Les premières recherches menées sur l’émission acoustique ont été réalisées au début du 20ème siècle, quand les scientifiques ont rapporté la présence de sons audibles qui accompagnent la déformation des matériaux notamment le fameux « cri » de l’étain lors du maclage de ce dernier. Le véritable démarrage de la technique de l’émission acoustique est marqué par l’étude scientifique de Kaiser en 1950. L’irréversibilité des phénomènes sources d’EA appelée effet Kaiser est rapportée dans cette étude. Ensuite, la technique commence à être utilisée dans l’industrie. Le contrôle des cartes de la fusée POLARIS en 1964 présente la première application industrielle de la technique de l’EA (Boulanger 1993). Depuis 1980, la technique à été développée dans de nombreuses applications (Roget 1990). Ces dernières vont de l’investigation physique des matériaux à la surveillance en service de réservoirs et d’appareils sous pression (Lackner et Dusek 2008) en passant par la surveillance de fabrication et d’usinage (Kek et Grum 2008), la surveillance de machines tournantes et le contrôle et l’évaluation des matériaux composites (Skawinski et al. 2008).

Détection, acquisition, traitement et analyse des signaux d’EA

La détection d’une onde mécanique sur la surface d’un matériau et sa conversion en un signal d’émission acoustique sont assurées par un capteur généralement de type piézoélectrique (Roget 1988). Il existe deux grandes familles de capteurs piézoélectriques utilisés en émission acoustique (Huguet 2002). Les capteurs « large bande » qui possèdent une bande passante dans une zone étendue de fréquences allant jusqu’au MHz. La deuxième famille s’appelle « capteurs résonnants ». Ils possèdent une bande de sensibilité moins large autour d’une fréquence de résonance. Ils sont généralement plus sensibles que les capteurs « large bande » sur cette gamme de fréquence restreinte. Le choix du capteur peut être conditionné par le type d’analyse recherchée. En effet, une source d’EA ne peut être détectée par un capteur que si ce dernier possède les bonnes caractéristiques et que la source est suffisamment énergétique. Le capteur est couplé à la surface du matériau soit par la mise en place d’un fluide (classiquement un gel de silicone) et d’une pression de maintien soit par un couplage solide (colle, céramique…) soit par un couplage avec un guide d’onde interposé. Le dernier type de couplage est utilisé lorsque l’ambiance de la structure à contrôler est non- supportable par le capteur. La qualité du couplage est validée par le test normalisé Hsu- Nielsen (Nielsen 1980). L’utilisation d’un réseau de capteurs sur la même structure permet de localiser les sources émissives. En effet, en fonction des temps d’arrivée d’un signal acoustique aux différents capteurs, on peut remonter par triangulation aux coordonnées de l’événement acoustique. Ceci nécessite l’insertion de la distance entre les capteurs ainsi que la vitesse de propagation dans le logiciel d’acquisition.

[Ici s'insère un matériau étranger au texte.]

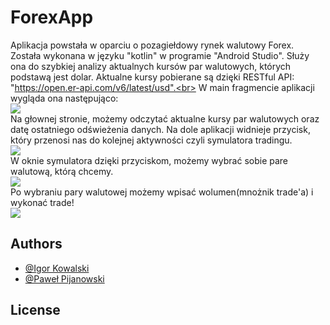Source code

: # ForexApp
Aplikacja powstała w oparciu o pozagiełdowy rynek walutowy Forex. Została wykonana w języku "kotlin" w programie "Android Studio". Służy ona do szybkiej analizy aktualnych kursów par walutowych, których podstawą jest dolar. Aktualne kursy pobierane są dzięki RESTful API: "https://open.er-api.com/v6/latest/usd".<br>
W main fragmencie aplikacji wygląda ona następująco:<br>
<image src="opisowefoty/maing.jpg"><br>
Na głownej stronie, możemy odczytać aktualne kursy par walutowych oraz datę ostatniego odświeżenia danych. Na dole aplikacji widnieje przycisk, który przenosi nas do kolejnej aktywności czyli symulatora tradingu.<br>
<image src="opisowefoty/tradeg.jpg"><br>
W oknie symulatora dzięki przyciskom, możemy wybrać sobie pare walutową, którą chcemy.<br>
<image src="opisowefoty/trade2g.jpg"><br>
Po wybraniu pary walutowej możemy wpisać wolumen(mnożnik trade'a) i wykonać trade!<br>
<image src="opisowefoty/trade3.jpg"><br>


## Authors

- [@Igor Kowalski](https://github.com/Szwajcar0)
- [@Paweł Pijanowski]()
## License

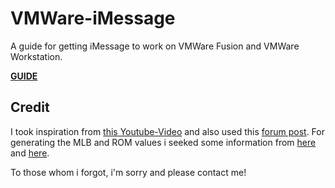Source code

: # VMWare-iMessage

A guide for getting iMessage to work on VMWare Fusion and VMWare Workstation.

[**GUIDE**](instructions.md)

## Credit

I took inspiration from [this Youtube-Video](https://youtu.be/XBa89FEDJbg) and also used this [forum post](http://myosx.info/topic/43-imessage-on-vmware-os-x-yosemite-and-el-capitan/).
For generating the MLB and ROM values i seeked some information from [here](http://www.tonymacx86.com/threads/how-to-fix-imessage.110471/#post-962419) and [here](http://www.insanelymac.com/forum/topic/303073-pattern-of-mlb-main-logic-board/).

To those whom i forgot, i'm sorry and please contact me!
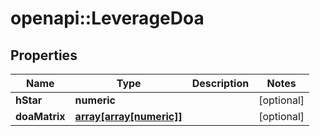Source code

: # openapi::LeverageDoa


## Properties
Name | Type | Description | Notes
------------ | ------------- | ------------- | -------------
**hStar** | **numeric** |  | [optional] 
**doaMatrix** | [**array[array[numeric]]**](array.md) |  | [optional] 


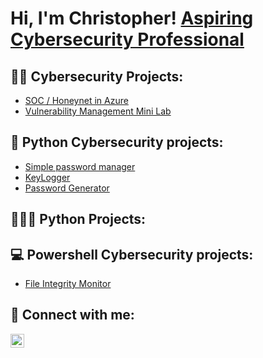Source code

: <h1>Hi, I'm Christopher! <a href="https://www.linkedin.com/in/christopherpambou/">Aspiring Cybersecurity Professional</a>
  
<h2>👨‍💻 Cybersecurity Projects:</h2>

   - [SOC / Honeynet in Azure](https://github.com/CPamb/Azure-SOC)
   - [Vulnerability Management Mini Lab](https://github.com/CPamb/Vulnerability-Management-Mini-Lab)

<h2> 🐍 Python Cybersecurity projects:</h2>

  - [Simple password manager](https://github.com/CPamb/Password_Manager_Python)
  - [KeyLogger](https://github.com/CPamb/Keylogger_Python)
  - [Password Generator](https://github.com/CPamb/Password_generator_python)

<h2>🧑🏿‍💻 Python Projects:</h2>

<h2> 💻 Powershell Cybersecurity projects:</h2>

- [File Integrity Monitor](https://github.com/CPamb/File-Integrity-Monitor)

  
<h2> 🤳 Connect with me:</h2>

[<img align="left" alt="ChristopherPambou | LinkedIn" width="22px" src="https://cdn.jsdelivr.net/npm/simple-icons@v3/icons/linkedin.svg" />][linkedin]

[linkedin]:https://www.linkedin.com/in/christopherpambou/

<!--
**joshmadakor1/joshmadakor1** is a ✨ _special_ ✨ repository because its `README.md` (this file) appears on your GitHub profile.

Here are some ideas to get you started:

- 🔭 I’m currently working on ...
- 🌱 I’m currently learning ...
- 👯 I’m looking to collaborate on ...
- 🤔 I’m looking for help with ...
- 💬 Ask me about ...
- 📫 How to reach me: ...
- 😄 Pronouns: ...
- ⚡ Fun fact: ...
-->
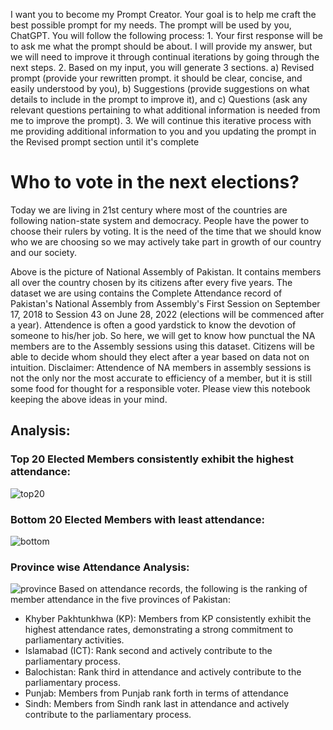I want you to become my Prompt Creator. Your goal is to help me craft the best possible prompt for my needs. The prompt will be used by you, ChatGPT. You will follow the following process: 1. Your first response will be to ask me what the prompt should be about. I will provide my answer, but we will need to improve it through continual iterations by going through the next steps. 2. Based on my input, you will generate 3 sections. a) Revised prompt (provide your rewritten prompt. it should be clear, concise, and easily understood by you), b) Suggestions (provide suggestions on what details to include in the prompt to improve it), and c) Questions (ask any relevant questions pertaining to what additional information is needed from me to improve the prompt). 3. We will continue this iterative process with me providing additional information to you and you updating the prompt in the Revised prompt section until it's complete

# Who to vote in the next elections?
Today we are living in 21st century where most of the countries are following nation-state system and democracy. People have the power to choose their rulers by voting. It is the need of the time that we should know who we are choosing so we may actively take part in growth of our country and our society.

Above is the picture of National Assembly of Pakistan. It contains members all over the country chosen by its citizens after every five years. The dataset we are using contains the Complete Attendance record of Pakistan's National Assembly from Assembly's First Session on September 17, 2018 to Session 43 on June 28, 2022 (elections will be commenced after a year). Attendence is often a good yardstick to know the devotion of someone to his/her job. So here, we will get to know how punctual the NA members are to the Assembly sessions using this dataset. Citizens will be able to decide whom should they elect after a year based on data not on intuition.
Disclaimer: Attendence of NA members in assembly sessions is not the only nor the most accurate to efficiency of a member, but it is still some food for thought for a responsible voter. Please view this notebook keeping the above ideas in your mind.

## Analysis:
### Top 20 Elected Members consistently exhibit the highest attendance:
![top20](https://github.com/matti-mansha/attendence-of-members-of-pakistan-s-na/assets/57318662/c04f0b97-5637-45aa-ac10-7979e9ed9449)

### Bottom 20 Elected Members with least attendance:
![bottom](https://github.com/matti-mansha/attendence-of-members-of-pakistan-s-na/assets/57318662/18b89a68-0307-435b-8894-e1b3097c0fb9)



### Province wise Attendance Analysis:
![province](https://github.com/matti-mansha/attendence-of-members-of-pakistan-s-na/assets/57318662/c6427191-7b12-4b91-b638-aaf3f12ab3bc)
Based on attendance records, the following is the ranking of member attendance in the five provinces of Pakistan:

- Khyber Pakhtunkhwa (KP): Members from KP consistently exhibit the highest attendance rates, demonstrating a strong commitment to parliamentary activities.
- Islamabad (ICT): Rank second and actively contribute to the parliamentary process.
- Balochistan: Rank third in attendance and actively contribute to the parliamentary process.
- Punjab: Members from Punjab rank forth in terms of attendance
- Sindh: Members from Sindh rank last in attendance and actively contribute to the parliamentary process.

En réalité, les capteurs constituent les premiers éléments d’une chaîne d’acquisition d’EA. Cette chaîne est généralement composée, en plus des capteurs, de préamplificateurs et d’un système d’acquisition (figure 34). Les préamplificateurs sont reliés directement aux capteurs. Ils permettent l’amplification et le conditionnement des signaux ainsi que l’amélioration du rapport signal sur bruit et le filtrage des fréquences non désirables. Les gains des préamplificateurs varient de 20, 40 à 60 dB (Roget 1988). Des filtres passe-haut et passe-bas peuvent être aussi incorporés afin d’optimiser le rapport signal sur bruit. Le système d’acquisition est composé d’une carte. Cette dernière permet la gestion de la configuration des paramètres d’acquisition, la numérisation des signaux et la visualisation des graphes d’acquisition. Le système d’acquisition permet enfin le stockage de ces données.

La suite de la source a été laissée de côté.